EXERCISE DETAILS >>
The answer is to be an exact copy of the lines below running from the line with "is **Allow weight variance**." down to the line with "Later, as part", both ends included, and nothing more.
+ + + + + + +
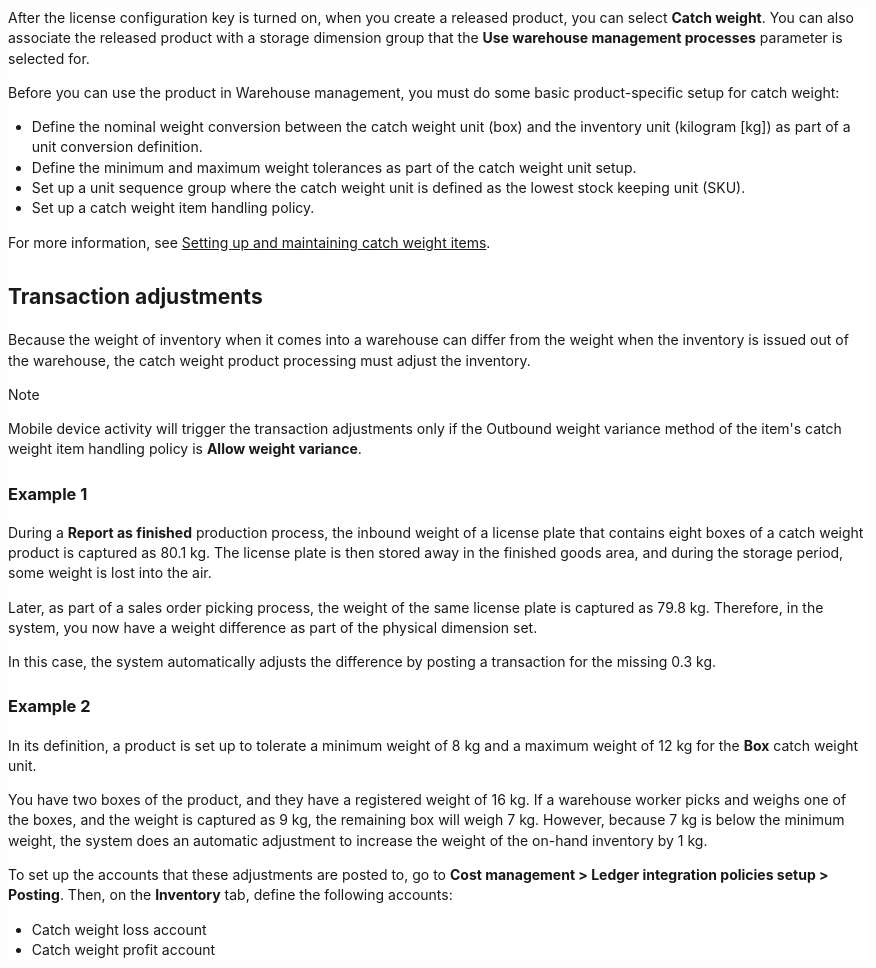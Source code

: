After the license configuration key is turned on, when you create a released product, you can select **Catch weight**. You can also associate the released product with a storage dimension group that the **Use warehouse management processes** parameter is selected for.

Before you can use the product in Warehouse management, you must do some basic product-specific setup for catch weight:

- Define the nominal weight conversion between the catch weight unit (box) and the inventory unit (kilogram \[kg\]) as part of a unit conversion definition.
- Define the minimum and maximum weight tolerances as part of the catch weight unit setup.
- Set up a unit sequence group where the catch weight unit is defined as the lowest stock keeping unit (SKU).
- Set up a catch weight item handling policy.

For more information, see [Setting up and maintaining catch weight items](https://docs.microsoft.com/dynamicsax-2012/appuser-itpro/setting-up-and-maintaining-catch-weight-items).

## Transaction adjustments

Because the weight of inventory when it comes into a warehouse can differ from the weight when the inventory is issued out of the warehouse, the catch weight product processing must adjust the inventory.

> [!NOTE]
> Mobile device activity will trigger the transaction adjustments only if the Outbound weight variance method of the item's catch weight item handling policy is **Allow weight variance**.

### Example 1

During a **Report as finished** production process, the inbound weight of a license plate that contains eight boxes of a catch weight product is captured as 80.1 kg. The license plate is then stored away in the finished goods area, and during the storage period, some weight is lost into the air.

Later, as part of a sales order picking process, the weight of the same license plate is captured as 79.8 kg. Therefore, in the system, you now have a weight difference as part of the physical dimension set.

In this case, the system automatically adjusts the difference by posting a transaction for the missing 0.3 kg.

### Example 2

In its definition, a product is set up to tolerate a minimum weight of 8 kg and a maximum weight of 12 kg for the **Box** catch weight unit.

You have two boxes of the product, and they have a registered weight of 16 kg. If a warehouse worker picks and weighs one of the boxes, and the weight is captured as 9 kg, the remaining box will weigh 7 kg. However, because 7 kg is below the minimum weight, the system does an automatic adjustment to increase the weight of the on-hand inventory by 1 kg.

To set up the accounts that these adjustments are posted to, go to **Cost management \> Ledger integration policies setup \> Posting**. Then, on the **Inventory** tab, define the following accounts:

- Catch weight loss account
- Catch weight profit account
+ + + + + + +
RESPONSE TO THIS TASK >>
> Mobile device activity will trigger the transaction adjustments only if the Outbound weight variance method of the item's catch weight item handling policy is **Allow weight variance**.

### Example 1

During a **Report as finished** production process, the inbound weight of a license plate that contains eight boxes of a catch weight product is captured as 80.1 kg. The license plate is then stored away in the finished goods area, and during the storage period, some weight is lost into the air.

Later, as part of a sales order picking process, the weight of the same license plate is captured as 79.8 kg. Therefore, in the system, you now have a weight difference as part of the physical dimension set.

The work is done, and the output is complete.